Africa's largest trading bloc -- the Common Market for Eastern and Southern Africa (COMESA) -- has said non-tariff barriers were contributing to the high cost of business in the region, the Post of Zambia reported on Thursday.
Francis Mangeni, who is director of trade at the COMESA secretariat situated in the Zambian capital Lusaka, said the barriers were reducing the gains from trade by restricting domestic market access to regional exporters.
Non-tariff barriers were also denying consumers welfare enhancing opportunities which arise from access to reasonably priced regional imports, he added.
"The strong intra and inter-regional trade growth that is the target of the on-going negotiations for a tripartite trading arrangement from the current levels of less than 10 percent to.. over 25 percent should serve as a reminder of the prevailing potential for economic prosperity that we can all obtain thus alleviating poverty in our regions," he was quoted as saying by the paper at the start of a meeting on non-tariff barriers online reporting, monitoring and eliminating mechanism in Lusaka.
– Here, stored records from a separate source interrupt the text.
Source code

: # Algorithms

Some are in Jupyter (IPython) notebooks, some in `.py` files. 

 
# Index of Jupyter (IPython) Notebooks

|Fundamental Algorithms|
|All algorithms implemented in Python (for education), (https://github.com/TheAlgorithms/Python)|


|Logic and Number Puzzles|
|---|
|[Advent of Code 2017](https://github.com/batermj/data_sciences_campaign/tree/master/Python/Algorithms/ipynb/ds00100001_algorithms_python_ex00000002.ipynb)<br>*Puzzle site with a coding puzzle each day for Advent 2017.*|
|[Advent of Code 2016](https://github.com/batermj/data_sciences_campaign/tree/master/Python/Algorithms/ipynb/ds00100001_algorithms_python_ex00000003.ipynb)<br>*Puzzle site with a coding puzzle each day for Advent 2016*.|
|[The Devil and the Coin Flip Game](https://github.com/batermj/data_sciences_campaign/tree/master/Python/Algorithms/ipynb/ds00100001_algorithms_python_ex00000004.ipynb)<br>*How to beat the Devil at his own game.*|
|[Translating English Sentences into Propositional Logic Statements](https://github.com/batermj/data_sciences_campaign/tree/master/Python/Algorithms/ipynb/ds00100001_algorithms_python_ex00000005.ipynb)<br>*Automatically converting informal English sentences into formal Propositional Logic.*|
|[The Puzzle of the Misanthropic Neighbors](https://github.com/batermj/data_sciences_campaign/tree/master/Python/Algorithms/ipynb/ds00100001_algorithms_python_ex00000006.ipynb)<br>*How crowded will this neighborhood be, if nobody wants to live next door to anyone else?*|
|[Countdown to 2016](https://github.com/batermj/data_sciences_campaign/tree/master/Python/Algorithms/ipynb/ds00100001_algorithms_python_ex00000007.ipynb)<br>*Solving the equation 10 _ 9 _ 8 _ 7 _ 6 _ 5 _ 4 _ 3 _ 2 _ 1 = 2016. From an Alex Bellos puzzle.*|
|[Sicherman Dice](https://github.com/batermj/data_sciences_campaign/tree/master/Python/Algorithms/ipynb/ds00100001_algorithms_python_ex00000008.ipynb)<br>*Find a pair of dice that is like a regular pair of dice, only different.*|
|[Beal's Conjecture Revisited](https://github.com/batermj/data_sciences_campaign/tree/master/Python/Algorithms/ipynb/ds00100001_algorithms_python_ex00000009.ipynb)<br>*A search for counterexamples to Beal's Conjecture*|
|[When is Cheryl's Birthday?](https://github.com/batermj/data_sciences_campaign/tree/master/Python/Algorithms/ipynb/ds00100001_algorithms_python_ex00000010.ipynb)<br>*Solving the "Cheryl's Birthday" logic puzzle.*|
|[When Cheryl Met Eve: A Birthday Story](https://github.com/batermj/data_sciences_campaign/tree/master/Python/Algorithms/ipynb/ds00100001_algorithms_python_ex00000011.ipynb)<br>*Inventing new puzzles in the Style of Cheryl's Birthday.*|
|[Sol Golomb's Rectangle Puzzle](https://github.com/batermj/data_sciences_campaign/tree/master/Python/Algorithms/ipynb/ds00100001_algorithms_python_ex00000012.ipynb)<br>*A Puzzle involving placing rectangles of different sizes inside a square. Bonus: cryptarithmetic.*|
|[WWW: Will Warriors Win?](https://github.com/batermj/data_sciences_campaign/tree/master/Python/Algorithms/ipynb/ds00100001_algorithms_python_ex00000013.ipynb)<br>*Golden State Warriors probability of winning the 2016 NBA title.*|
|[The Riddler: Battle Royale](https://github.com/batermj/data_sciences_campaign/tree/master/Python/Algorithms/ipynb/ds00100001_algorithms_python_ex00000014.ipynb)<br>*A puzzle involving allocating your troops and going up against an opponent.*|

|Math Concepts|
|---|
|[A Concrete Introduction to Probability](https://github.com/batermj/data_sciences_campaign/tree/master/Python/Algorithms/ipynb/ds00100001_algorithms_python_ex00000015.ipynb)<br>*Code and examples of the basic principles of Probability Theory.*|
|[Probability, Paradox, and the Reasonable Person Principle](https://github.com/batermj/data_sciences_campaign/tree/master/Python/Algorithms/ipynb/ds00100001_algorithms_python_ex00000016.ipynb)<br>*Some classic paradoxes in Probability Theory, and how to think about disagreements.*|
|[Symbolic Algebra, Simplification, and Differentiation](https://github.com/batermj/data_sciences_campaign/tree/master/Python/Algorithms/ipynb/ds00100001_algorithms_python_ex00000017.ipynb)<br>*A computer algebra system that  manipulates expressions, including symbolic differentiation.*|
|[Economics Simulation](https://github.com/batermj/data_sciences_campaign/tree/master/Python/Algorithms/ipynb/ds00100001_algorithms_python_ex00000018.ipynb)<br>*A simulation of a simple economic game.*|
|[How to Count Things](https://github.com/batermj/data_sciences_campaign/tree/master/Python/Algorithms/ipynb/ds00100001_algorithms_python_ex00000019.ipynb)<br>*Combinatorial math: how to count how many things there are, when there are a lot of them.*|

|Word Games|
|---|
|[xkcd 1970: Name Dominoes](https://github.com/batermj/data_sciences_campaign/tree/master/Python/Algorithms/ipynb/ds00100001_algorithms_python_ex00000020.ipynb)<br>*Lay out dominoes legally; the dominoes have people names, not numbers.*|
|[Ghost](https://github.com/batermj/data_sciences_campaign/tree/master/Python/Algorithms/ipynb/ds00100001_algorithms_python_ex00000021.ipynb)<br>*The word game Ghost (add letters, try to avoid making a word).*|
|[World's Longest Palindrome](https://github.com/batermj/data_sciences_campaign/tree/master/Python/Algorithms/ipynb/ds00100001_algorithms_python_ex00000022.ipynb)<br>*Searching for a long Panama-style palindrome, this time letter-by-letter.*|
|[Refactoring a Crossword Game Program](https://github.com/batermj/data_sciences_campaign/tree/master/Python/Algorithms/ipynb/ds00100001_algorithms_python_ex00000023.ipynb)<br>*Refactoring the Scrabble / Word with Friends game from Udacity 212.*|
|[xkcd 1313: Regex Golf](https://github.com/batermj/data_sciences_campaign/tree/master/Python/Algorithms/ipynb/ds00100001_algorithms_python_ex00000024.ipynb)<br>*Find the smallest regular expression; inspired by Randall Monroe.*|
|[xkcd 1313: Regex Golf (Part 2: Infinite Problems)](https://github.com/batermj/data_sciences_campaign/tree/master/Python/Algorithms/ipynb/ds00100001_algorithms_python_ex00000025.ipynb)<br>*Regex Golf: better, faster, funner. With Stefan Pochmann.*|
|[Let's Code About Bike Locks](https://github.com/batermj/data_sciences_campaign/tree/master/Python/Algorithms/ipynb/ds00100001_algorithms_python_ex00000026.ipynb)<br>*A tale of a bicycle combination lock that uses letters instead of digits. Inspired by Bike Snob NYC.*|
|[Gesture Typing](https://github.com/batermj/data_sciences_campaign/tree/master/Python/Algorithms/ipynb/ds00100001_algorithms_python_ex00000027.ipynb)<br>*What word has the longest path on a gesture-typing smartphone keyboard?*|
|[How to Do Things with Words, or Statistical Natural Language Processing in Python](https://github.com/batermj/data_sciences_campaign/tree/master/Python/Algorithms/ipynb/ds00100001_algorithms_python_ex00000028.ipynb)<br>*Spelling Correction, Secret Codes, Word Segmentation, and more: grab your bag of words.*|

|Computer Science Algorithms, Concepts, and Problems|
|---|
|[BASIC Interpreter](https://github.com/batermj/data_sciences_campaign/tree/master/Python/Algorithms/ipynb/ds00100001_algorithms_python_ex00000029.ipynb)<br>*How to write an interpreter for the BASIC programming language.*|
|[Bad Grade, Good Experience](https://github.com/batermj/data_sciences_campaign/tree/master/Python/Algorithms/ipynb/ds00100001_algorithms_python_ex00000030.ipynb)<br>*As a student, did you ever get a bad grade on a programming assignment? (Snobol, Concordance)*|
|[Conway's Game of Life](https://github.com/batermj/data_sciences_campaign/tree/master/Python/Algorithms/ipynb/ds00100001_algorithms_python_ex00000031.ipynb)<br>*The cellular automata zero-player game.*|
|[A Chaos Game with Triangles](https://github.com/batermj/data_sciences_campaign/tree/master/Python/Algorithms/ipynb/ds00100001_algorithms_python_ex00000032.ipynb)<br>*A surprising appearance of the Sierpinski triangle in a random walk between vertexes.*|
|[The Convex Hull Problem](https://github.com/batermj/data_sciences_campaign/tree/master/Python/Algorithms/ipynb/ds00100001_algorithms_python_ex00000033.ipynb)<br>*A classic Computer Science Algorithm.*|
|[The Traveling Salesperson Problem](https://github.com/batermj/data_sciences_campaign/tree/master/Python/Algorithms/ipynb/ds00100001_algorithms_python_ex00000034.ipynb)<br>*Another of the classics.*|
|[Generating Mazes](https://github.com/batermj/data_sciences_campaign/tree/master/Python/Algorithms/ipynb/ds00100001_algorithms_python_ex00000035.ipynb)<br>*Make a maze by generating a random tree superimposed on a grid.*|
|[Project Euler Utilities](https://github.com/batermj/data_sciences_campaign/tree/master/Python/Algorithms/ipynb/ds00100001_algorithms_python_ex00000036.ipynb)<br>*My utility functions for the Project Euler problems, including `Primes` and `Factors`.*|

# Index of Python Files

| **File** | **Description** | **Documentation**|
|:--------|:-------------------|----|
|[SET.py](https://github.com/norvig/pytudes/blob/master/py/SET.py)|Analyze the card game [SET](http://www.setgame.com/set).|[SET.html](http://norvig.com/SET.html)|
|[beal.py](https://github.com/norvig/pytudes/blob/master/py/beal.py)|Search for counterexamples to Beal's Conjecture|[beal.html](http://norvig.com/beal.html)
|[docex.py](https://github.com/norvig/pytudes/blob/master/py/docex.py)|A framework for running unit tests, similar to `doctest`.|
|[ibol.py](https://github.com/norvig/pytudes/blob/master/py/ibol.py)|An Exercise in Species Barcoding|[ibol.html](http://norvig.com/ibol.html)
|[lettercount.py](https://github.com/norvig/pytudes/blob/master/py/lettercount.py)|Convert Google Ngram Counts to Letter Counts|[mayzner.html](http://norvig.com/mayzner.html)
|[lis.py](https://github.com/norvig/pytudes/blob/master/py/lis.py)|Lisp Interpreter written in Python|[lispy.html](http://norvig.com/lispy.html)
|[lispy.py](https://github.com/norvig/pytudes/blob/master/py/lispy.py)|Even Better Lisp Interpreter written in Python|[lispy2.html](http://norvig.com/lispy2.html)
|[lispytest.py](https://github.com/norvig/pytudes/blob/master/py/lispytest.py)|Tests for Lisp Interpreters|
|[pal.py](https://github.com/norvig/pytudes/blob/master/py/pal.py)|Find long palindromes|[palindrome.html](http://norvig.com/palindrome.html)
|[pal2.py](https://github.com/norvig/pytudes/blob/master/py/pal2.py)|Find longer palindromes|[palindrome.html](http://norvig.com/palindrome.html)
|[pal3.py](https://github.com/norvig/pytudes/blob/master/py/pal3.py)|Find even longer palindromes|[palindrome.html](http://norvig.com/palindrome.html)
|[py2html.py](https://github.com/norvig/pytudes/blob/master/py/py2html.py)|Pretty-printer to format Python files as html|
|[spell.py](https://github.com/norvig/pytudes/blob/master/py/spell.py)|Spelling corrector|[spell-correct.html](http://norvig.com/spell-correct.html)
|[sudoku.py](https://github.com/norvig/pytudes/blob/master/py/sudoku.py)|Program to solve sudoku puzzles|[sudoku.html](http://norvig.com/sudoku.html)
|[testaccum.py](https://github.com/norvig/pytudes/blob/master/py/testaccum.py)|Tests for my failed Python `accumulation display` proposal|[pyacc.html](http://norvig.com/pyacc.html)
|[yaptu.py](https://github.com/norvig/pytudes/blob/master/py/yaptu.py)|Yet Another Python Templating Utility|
The regional blocs, namely COMESA, the Eastern African Community (EAC) and the Southern African Development Community (SADC) have been holding discussions on the possibility of coming up with a tripartite free trading agreement. COMESA launched its free trading agreement in 2000.
COMESA, with 19 member states, is the largest trading bloc in Africa with a combined population of 425 million people and a combined Gross Domestic Product (GDP) of 450 billion U.S. dollars.